Source texts of formatted documents ::
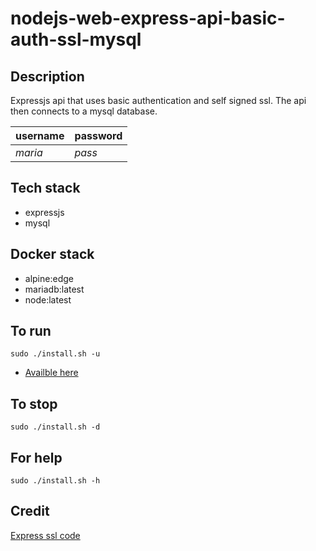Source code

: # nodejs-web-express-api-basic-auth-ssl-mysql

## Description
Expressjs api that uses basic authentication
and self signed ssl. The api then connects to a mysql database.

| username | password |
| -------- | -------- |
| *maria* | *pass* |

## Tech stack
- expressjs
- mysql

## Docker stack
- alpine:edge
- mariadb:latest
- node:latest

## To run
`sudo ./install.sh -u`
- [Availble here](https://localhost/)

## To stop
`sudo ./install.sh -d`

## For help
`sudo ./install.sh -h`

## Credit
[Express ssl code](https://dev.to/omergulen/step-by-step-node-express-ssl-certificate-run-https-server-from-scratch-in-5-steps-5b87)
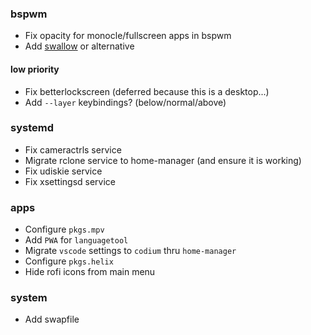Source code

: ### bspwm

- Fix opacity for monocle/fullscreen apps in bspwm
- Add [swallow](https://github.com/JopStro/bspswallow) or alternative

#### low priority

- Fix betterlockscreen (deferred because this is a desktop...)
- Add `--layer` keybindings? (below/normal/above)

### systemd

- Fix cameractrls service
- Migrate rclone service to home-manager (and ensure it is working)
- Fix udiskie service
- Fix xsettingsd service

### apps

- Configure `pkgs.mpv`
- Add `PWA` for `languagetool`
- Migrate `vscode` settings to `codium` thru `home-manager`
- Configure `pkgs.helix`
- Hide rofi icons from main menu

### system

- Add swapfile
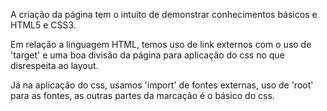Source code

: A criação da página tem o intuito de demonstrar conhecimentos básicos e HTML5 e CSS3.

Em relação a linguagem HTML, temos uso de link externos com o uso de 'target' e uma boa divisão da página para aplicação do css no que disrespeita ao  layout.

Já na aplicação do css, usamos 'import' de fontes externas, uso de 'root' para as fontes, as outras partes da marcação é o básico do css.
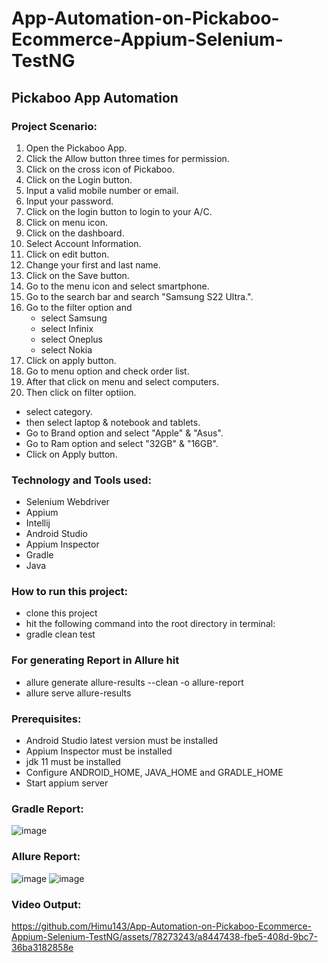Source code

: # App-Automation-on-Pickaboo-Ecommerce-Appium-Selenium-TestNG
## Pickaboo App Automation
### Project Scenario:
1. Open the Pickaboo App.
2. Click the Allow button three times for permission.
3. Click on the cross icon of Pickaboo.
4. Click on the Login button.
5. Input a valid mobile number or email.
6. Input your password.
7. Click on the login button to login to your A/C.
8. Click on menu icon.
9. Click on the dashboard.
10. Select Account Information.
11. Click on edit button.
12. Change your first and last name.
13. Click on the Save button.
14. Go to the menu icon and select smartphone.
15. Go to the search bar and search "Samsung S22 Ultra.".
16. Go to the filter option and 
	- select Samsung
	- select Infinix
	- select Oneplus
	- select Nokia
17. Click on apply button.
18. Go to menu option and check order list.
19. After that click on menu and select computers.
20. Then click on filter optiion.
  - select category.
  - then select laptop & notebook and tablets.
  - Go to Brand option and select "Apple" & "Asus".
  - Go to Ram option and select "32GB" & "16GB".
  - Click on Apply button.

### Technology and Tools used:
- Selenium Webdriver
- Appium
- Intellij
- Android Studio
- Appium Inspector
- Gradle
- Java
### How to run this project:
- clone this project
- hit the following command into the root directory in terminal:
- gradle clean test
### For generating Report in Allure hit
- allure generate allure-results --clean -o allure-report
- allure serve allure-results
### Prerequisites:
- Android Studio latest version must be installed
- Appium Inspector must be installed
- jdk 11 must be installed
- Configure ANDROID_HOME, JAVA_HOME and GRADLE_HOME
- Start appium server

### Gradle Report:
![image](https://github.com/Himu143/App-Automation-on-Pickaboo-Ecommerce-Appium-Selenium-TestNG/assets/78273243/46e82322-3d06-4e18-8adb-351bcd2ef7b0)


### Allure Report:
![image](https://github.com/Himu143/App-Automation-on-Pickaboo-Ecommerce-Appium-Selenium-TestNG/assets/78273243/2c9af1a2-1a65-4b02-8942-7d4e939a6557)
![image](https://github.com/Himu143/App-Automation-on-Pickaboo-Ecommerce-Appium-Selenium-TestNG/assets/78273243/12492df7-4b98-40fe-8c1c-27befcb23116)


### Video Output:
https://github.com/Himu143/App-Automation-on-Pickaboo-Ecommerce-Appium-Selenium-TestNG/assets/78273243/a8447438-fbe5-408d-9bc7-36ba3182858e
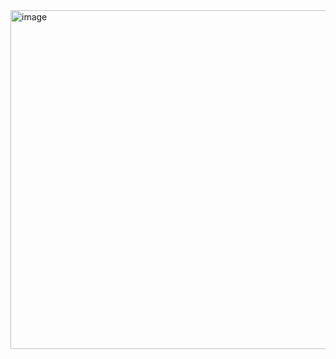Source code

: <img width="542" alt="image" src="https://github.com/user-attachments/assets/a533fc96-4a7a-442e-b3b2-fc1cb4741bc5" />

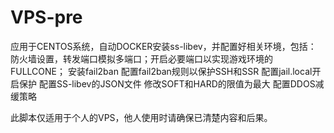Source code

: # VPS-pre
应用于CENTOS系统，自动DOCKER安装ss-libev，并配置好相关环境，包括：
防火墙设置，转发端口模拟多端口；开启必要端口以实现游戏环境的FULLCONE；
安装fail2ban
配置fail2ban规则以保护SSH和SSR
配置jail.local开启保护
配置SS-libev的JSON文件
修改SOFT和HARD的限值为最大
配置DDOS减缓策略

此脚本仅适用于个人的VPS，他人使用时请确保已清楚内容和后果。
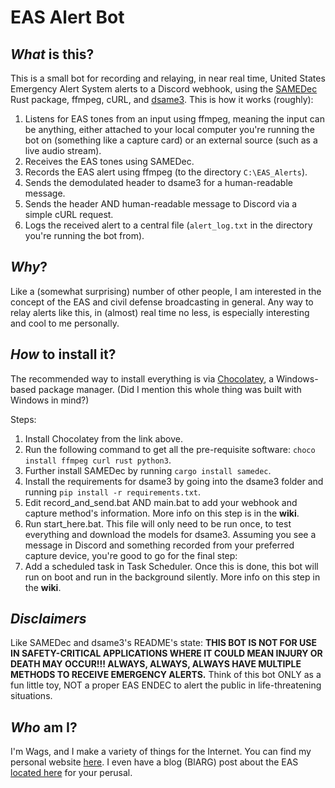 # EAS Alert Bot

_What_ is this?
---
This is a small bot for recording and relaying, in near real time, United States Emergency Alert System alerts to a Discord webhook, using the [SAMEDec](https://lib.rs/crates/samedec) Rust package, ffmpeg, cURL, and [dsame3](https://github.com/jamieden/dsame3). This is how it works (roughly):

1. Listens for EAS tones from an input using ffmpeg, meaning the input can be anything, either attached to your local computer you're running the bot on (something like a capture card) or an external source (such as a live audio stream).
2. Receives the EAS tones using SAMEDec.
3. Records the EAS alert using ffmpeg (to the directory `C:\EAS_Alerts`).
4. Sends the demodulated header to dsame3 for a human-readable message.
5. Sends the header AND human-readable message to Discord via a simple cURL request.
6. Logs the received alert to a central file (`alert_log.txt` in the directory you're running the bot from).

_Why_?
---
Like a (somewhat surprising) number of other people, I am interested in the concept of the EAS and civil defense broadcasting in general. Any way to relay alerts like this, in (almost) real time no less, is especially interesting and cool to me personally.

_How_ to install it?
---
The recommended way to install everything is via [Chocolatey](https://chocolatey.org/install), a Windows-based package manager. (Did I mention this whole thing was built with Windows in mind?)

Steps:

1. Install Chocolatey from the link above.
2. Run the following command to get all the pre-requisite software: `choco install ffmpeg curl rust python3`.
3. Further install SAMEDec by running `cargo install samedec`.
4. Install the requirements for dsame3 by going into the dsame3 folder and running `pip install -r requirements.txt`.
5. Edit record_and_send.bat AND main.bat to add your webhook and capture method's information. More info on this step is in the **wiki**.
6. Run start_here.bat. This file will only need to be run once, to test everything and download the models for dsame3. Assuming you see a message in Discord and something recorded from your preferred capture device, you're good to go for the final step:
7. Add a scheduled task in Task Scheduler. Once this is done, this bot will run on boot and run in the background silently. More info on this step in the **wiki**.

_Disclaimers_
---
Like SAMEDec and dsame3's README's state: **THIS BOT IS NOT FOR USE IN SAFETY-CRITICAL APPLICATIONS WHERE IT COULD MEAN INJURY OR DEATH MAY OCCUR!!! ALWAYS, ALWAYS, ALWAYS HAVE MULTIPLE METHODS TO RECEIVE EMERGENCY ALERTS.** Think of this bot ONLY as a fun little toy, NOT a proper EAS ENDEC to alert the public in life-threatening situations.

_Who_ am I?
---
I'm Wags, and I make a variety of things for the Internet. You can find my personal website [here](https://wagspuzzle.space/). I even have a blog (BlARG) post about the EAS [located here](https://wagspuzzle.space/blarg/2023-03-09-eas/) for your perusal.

...

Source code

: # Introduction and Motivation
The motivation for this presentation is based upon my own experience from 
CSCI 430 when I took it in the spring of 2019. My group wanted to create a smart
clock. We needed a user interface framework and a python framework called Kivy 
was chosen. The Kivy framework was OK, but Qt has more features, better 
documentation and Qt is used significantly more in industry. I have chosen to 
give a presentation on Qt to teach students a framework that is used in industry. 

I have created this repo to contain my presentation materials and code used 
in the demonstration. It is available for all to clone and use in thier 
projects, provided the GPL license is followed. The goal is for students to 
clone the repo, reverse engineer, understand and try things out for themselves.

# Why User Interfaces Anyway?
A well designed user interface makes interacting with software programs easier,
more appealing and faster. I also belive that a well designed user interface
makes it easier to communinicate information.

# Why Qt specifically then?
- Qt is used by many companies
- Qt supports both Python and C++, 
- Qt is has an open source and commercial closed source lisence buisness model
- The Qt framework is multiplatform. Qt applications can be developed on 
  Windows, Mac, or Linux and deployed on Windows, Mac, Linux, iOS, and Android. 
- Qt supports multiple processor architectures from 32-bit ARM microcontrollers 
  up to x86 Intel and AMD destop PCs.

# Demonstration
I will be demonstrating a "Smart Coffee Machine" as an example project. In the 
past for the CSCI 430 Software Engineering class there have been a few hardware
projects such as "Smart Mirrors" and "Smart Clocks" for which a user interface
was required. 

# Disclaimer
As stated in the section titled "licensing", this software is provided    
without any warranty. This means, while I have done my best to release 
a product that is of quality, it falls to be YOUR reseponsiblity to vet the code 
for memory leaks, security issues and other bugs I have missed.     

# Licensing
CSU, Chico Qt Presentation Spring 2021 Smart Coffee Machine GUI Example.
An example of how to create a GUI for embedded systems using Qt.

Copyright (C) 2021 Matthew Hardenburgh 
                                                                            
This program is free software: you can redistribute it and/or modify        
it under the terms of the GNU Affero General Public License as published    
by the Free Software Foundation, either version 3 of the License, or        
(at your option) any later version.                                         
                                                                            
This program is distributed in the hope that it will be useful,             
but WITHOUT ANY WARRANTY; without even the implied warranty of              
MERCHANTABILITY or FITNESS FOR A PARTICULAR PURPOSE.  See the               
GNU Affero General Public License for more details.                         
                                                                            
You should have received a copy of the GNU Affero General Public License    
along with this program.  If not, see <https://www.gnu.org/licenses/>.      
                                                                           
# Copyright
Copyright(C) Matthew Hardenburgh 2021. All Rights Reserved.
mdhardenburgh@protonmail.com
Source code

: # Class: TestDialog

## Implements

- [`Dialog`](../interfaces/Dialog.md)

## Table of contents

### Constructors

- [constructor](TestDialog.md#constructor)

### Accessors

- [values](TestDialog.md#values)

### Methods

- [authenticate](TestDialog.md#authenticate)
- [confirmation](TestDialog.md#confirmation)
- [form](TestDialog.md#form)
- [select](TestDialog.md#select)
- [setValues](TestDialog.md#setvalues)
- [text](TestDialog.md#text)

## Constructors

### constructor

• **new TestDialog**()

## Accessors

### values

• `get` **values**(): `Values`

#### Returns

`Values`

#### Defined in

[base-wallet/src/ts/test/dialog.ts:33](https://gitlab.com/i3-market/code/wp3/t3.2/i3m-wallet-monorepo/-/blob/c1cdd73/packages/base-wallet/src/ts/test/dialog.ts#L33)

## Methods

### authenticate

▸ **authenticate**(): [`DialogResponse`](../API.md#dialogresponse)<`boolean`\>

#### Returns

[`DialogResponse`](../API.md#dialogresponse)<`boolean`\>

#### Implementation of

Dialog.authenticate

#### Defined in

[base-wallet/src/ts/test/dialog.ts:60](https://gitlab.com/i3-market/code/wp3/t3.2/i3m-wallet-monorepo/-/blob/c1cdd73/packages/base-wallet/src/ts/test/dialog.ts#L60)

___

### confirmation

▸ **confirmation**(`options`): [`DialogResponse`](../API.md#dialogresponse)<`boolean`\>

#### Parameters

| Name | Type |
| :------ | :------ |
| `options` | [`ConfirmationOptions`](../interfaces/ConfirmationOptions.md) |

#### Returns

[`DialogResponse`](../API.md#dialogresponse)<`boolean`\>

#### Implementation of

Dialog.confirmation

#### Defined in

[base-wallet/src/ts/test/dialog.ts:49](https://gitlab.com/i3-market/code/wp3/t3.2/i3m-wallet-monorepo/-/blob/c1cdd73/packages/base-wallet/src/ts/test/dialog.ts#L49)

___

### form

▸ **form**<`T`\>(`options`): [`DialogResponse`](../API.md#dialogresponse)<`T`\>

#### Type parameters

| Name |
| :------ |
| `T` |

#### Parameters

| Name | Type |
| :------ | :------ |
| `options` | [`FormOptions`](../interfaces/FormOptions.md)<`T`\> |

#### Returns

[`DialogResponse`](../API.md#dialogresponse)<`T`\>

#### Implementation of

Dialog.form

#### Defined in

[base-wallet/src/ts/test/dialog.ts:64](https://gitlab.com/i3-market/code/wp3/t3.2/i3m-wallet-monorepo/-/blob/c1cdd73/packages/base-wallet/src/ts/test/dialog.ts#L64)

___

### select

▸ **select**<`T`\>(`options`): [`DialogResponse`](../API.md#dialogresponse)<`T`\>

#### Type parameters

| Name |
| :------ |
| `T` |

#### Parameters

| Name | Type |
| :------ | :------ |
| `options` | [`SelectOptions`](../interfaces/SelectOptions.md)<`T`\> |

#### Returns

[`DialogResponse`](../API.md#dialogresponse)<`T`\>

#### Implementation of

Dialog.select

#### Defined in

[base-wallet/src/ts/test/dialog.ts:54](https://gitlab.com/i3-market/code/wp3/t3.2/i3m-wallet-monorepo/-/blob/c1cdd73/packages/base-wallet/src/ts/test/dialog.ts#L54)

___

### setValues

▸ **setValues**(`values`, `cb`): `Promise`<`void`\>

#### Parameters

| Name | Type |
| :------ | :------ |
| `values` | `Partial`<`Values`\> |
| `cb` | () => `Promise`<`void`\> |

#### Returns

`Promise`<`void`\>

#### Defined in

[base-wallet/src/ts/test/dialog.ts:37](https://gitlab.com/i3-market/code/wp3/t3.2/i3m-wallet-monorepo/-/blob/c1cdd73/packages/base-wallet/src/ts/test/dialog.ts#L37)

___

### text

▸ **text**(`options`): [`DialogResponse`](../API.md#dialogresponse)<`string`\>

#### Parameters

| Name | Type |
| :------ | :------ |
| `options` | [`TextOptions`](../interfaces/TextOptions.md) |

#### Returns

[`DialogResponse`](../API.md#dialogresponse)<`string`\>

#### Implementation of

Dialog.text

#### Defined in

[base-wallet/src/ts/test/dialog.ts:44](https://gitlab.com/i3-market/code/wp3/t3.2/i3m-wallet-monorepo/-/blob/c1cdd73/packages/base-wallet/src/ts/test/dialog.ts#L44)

...

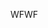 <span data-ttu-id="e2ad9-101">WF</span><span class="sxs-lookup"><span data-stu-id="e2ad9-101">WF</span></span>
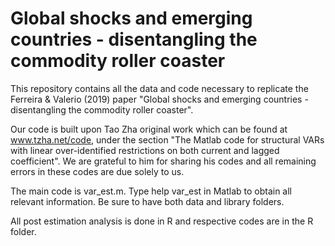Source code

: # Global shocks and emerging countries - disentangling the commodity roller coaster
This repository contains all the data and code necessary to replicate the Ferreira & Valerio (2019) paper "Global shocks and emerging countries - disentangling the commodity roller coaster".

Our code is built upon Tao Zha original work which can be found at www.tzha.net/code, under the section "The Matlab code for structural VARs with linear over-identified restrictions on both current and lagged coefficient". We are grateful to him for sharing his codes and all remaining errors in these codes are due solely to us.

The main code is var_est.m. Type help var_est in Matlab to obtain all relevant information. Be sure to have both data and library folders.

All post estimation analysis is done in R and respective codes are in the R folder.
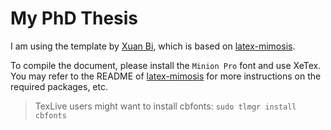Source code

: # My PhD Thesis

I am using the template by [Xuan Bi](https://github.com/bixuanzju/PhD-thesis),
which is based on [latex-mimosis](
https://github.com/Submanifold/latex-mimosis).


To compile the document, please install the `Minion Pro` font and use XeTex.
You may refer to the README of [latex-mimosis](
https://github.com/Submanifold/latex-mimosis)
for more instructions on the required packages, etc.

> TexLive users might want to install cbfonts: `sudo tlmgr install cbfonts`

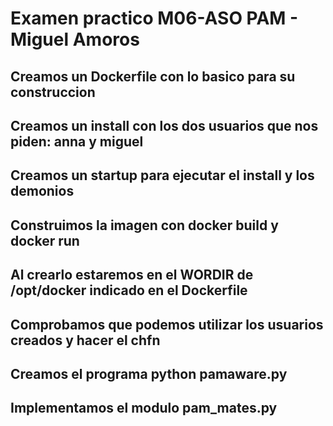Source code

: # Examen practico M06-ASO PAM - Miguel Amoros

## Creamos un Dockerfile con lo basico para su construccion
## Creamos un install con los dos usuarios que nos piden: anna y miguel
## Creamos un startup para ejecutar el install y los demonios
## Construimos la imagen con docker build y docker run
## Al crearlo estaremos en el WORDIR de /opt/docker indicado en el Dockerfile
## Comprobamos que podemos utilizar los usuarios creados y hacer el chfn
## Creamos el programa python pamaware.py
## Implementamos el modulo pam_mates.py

EXERCISE OBJECTIVE ::
Please go through the entries and show every line with the word "such".

TASK OUTPUT ::
1. Listens for EAS tones from an input using ffmpeg, meaning the input can be anything, either attached to your local computer you're running the bot on (something like a capture card) or an external source (such as a live audio stream).
projects such as "Smart Mirrors" and "Smart Clocks" for which a user interface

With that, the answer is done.